== YOUR INSTRUCTIONS ==
Give the data again exactly as written, without any of its pictures.

══ DATA RECORDS ══

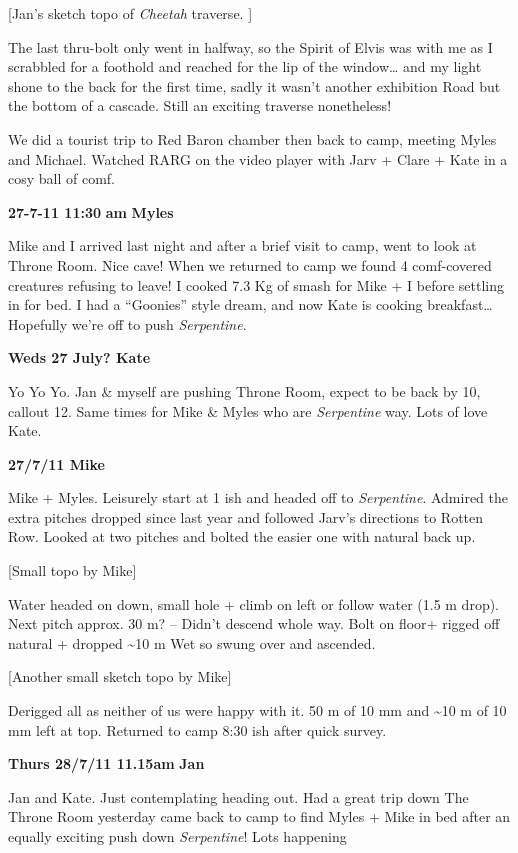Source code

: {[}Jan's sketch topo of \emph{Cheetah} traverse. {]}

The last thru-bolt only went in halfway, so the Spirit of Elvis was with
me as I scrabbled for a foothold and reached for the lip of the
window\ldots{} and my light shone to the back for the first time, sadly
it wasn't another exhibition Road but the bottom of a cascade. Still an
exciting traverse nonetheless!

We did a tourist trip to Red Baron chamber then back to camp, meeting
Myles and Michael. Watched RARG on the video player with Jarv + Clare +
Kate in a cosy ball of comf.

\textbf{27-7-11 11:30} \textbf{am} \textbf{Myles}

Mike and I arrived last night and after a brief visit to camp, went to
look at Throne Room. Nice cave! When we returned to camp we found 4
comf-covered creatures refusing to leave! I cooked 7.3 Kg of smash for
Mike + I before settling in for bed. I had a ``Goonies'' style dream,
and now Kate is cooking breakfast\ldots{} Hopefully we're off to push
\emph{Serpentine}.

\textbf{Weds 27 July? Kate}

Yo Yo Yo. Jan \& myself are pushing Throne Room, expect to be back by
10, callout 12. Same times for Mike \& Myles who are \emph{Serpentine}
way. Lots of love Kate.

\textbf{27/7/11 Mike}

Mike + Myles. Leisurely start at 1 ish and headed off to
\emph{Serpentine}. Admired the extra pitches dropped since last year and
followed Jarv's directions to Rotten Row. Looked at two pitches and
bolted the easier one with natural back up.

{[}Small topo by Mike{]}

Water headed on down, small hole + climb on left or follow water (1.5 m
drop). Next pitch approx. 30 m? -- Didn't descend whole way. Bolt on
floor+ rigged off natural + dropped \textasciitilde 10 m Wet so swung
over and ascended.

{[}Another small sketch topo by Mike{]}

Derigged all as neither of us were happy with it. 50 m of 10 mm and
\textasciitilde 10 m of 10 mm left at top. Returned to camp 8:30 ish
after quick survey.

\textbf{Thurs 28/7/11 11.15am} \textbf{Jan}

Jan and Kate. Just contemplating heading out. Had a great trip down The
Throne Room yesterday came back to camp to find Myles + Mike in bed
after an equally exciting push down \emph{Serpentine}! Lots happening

═══

== RESULT ==
Source code

: {[}Jan's sketch topo of \emph{Cheetah} traverse. {]}

The last thru-bolt only went in halfway, so the Spirit of Elvis was with
me as I scrabbled for a foothold and reached for the lip of the
window\ldots{} and my light shone to the back for the first time, sadly
it wasn't another exhibition Road but the bottom of a cascade. Still an
exciting traverse nonetheless!

We did a tourist trip to Red Baron chamber then back to camp, meeting
Myles and Michael. Watched RARG on the video player with Jarv + Clare +
Kate in a cosy ball of comf.

\textbf{27-7-11 11:30} \textbf{am} \textbf{Myles}

Mike and I arrived last night and after a brief visit to camp, went to
look at Throne Room. Nice cave! When we returned to camp we found 4
comf-covered creatures refusing to leave! I cooked 7.3 Kg of smash for
Mike + I before settling in for bed. I had a ``Goonies'' style dream,
and now Kate is cooking breakfast\ldots{} Hopefully we're off to push
\emph{Serpentine}.

\textbf{Weds 27 July? Kate}

Yo Yo Yo. Jan \& myself are pushing Throne Room, expect to be back by
10, callout 12. Same times for Mike \& Myles who are \emph{Serpentine}
way. Lots of love Kate.

\textbf{27/7/11 Mike}

Mike + Myles. Leisurely start at 1 ish and headed off to
\emph{Serpentine}. Admired the extra pitches dropped since last year and
followed Jarv's directions to Rotten Row. Looked at two pitches and
bolted the easier one with natural back up.

{[}Small topo by Mike{]}

Water headed on down, small hole + climb on left or follow water (1.5 m
drop). Next pitch approx. 30 m? -- Didn't descend whole way. Bolt on
floor+ rigged off natural + dropped \textasciitilde 10 m Wet so swung
over and ascended.

{[}Another small sketch topo by Mike{]}

Derigged all as neither of us were happy with it. 50 m of 10 mm and
\textasciitilde 10 m of 10 mm left at top. Returned to camp 8:30 ish
after quick survey.

\textbf{Thurs 28/7/11 11.15am} \textbf{Jan}

Jan and Kate. Just contemplating heading out. Had a great trip down The
Throne Room yesterday came back to camp to find Myles + Mike in bed
after an equally exciting push down \emph{Serpentine}! Lots happening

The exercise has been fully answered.